Run Workloads With DRA Devices

Run workloads that request hardware devices managed by Kubernetes Dynamic Resource Allocation (DRA) with Kueue quota management.

This page shows you how to run workloads that request hardware devices (such as GPUs) managed by Dynamic Resource Allocation (DRA) in a Kubernetes cluster with Kueue enabled. The examples use a batch Job, but the same approach works with any workload type that Kueue supports.

The intended audience for this page are batch users.

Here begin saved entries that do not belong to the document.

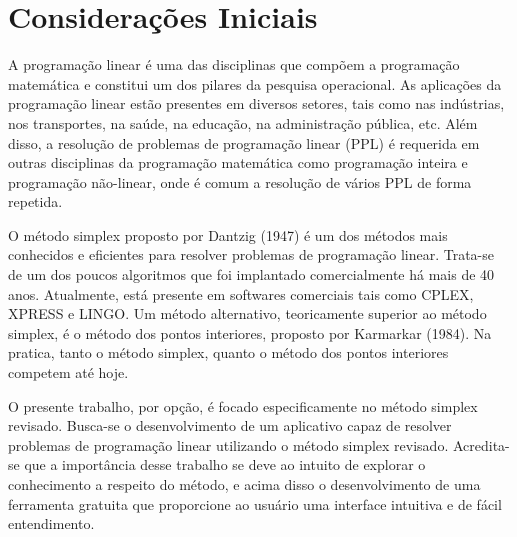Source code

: \section{Considerações Iniciais}
A programação linear é uma das disciplinas que compõem a programação matemática e constitui um dos pilares da pesquisa operacional. As aplicações da programação linear estão presentes em diversos setores, tais como nas indústrias, nos transportes, na saúde, na educação, na administração pública, etc. Além disso, a resolução de problemas de programação linear (PPL) é requerida em outras disciplinas da programação matemática como programação inteira e programação não-linear, onde é comum a resolução de vários PPL de forma repetida.

O método simplex proposto por Dantzig (1947) é um dos métodos mais conhecidos e eficientes para resolver problemas de programação linear. Trata-se de um dos poucos algoritmos que foi implantado comercialmente há mais de 40 anos. Atualmente, está presente em softwares comerciais tais como CPLEX, XPRESS e LINGO. Um método alternativo, teoricamente superior ao método simplex, é o método dos pontos interiores, proposto por Karmarkar (1984). Na pratica, tanto o método simplex, quanto o método dos pontos interiores competem até hoje.  

O presente trabalho, por opção, é focado especificamente no método simplex revisado. Busca-se o desenvolvimento de um aplicativo capaz de resolver problemas de programação linear utilizando o método simplex revisado. Acredita-se que a importância desse trabalho se deve ao intuito de explorar o conhecimento a respeito do método, e acima disso o desenvolvimento de uma ferramenta gratuita que proporcione ao usuário uma interface intuitiva e de fácil entendimento.
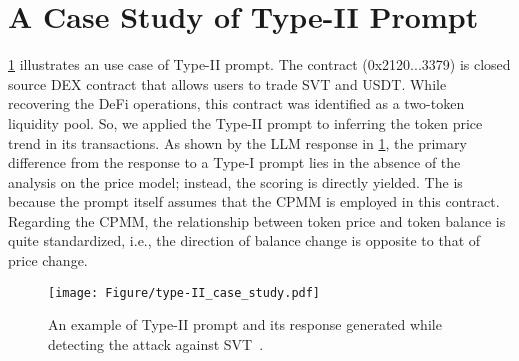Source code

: \section{A Case Study of Type-II Prompt}
\label{sec:case_study_type_II_prompt}

\myfig\ref{fig:type-II_case_study} illustrates an use case of Type-II prompt. 
The contract (0x2120...3379) is closed source DEX contract that allows users to trade SVT and USDT. 
While recovering the DeFi operations, this contract was identified as a two-token liquidity pool. So, we applied the Type-II prompt to inferring the token price trend in its transactions. 
As shown by the LLM response in \myfig\ref{fig:type-II_case_study}, the primary difference from the response to a Type-I prompt lies in the absence of the analysis on the price model; instead, the scoring is directly yielded. 
The is because the prompt itself assumes that the CPMM is employed in this contract. 
Regarding the CPMM, the relationship between token price and token balance is quite standardized, i.e., the direction of balance change is opposite to that of price change.

\begin{figure}[!t]
    \centering
    \texttt{[image: Figure/type-II\_case\_study.pdf]}
    \caption{An example of Type-II prompt and its response generated while detecting the attack against SVT~\cite{SVT}.}
    \label{fig:type-II_case_study}
\end{figure}





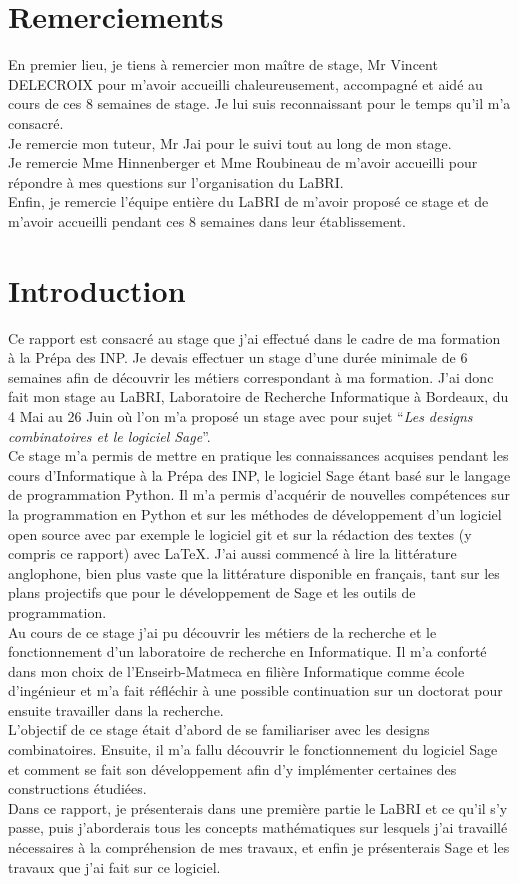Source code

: \documentclass[a4paper]{article}
\begin{document}
\section*{Remerciements}
En premier lieu, je tiens à remercier mon maître de stage, Mr Vincent DELECROIX pour m'avoir accueilli chaleureusement, accompagné et aidé au cours de ces 8 semaines de stage. Je lui suis reconnaissant pour le temps qu'il m'a consacré.\\
Je remercie mon tuteur, Mr Jai pour le suivi tout au long de mon stage.\\
Je remercie Mme Hinnenberger et Mme Roubineau de m'avoir accueilli pour répondre à mes questions sur l'organisation du LaBRI.\\
Enfin, je remercie l'équipe entière du LaBRI de m'avoir proposé ce stage et de m'avoir accueilli pendant ces 8 semaines dans leur établissement.
\newpage
\section*{Introduction}
Ce rapport est consacré au stage que j'ai effectué dans le cadre de ma formation à la Prépa des INP. Je devais effectuer un stage d'une durée minimale de 6 semaines afin de découvrir les métiers correspondant à ma formation.
J'ai donc fait mon stage au LaBRI, Laboratoire de Recherche Informatique à Bordeaux, du 4 Mai au 26 Juin où l'on m'a proposé un stage avec pour sujet ``\textit{Les designs combinatoires et le logiciel Sage}''.\\
Ce stage m'a permis de mettre en pratique les connaissances acquises pendant les cours d'Informatique à la Prépa des INP, le logiciel Sage étant basé sur le langage de programmation Python. Il m'a permis d'acquérir de nouvelles compétences sur la programmation en Python et sur les méthodes de développement d'un logiciel open source avec par exemple le logiciel git et sur la rédaction des textes (y compris ce rapport) avec \LaTeX. J'ai aussi commencé à lire la littérature anglophone, bien plus vaste que la littérature disponible en français, tant sur les plans projectifs que pour le développement de Sage et les outils de programmation. \\
Au cours de ce stage j'ai pu découvrir les métiers de la recherche et le fonctionnement d'un laboratoire de recherche en Informatique. Il m'a conforté dans mon choix de l'Enseirb-Matmeca en filière Informatique comme école d'ingénieur et m'a fait réfléchir à une possible continuation sur un doctorat pour ensuite travailler dans la recherche.\\
L'objectif de ce stage était d'abord de se familiariser avec les designs combinatoires. Ensuite, il m'a fallu découvrir le fonctionnement du logiciel Sage et comment se fait son développement afin d'y implémenter certaines des constructions étudiées.\bigskip \\
Dans ce rapport, je présenterais dans une première partie le LaBRI et ce qu'il s'y passe, puis j'aborderais tous les concepts mathématiques sur lesquels j'ai travaillé nécessaires à la compréhension de mes travaux, et enfin je présenterais Sage et les travaux que j'ai fait sur ce logiciel. 
\newpage
\end{document}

For conceptual details about how Kueue handles DRA resources, see Dynamic Resource Allocation concepts.

Before you begin

Make sure the following conditions are met:

0. Identify the queues available in your namespace

Run the following command to list the LocalQueues available in your namespace.

kubectl -n default get localqueues

The output is similar to the following:

NAME         CLUSTERQUEUE    PENDING WORKLOADS
user-queue   cluster-queue   0

The ClusterQueue defines the quotas for the Queue.

1. Define the workload

Running a workload with DRA devices is similar to running a regular Job. You must set the kueue.x-k8s.io/queue-name label to select the LocalQueue you want to submit the workload to.

There are two ways to request DRA devices, depending on how your administrator has configured the cluster. Choose the approach that matches your setup.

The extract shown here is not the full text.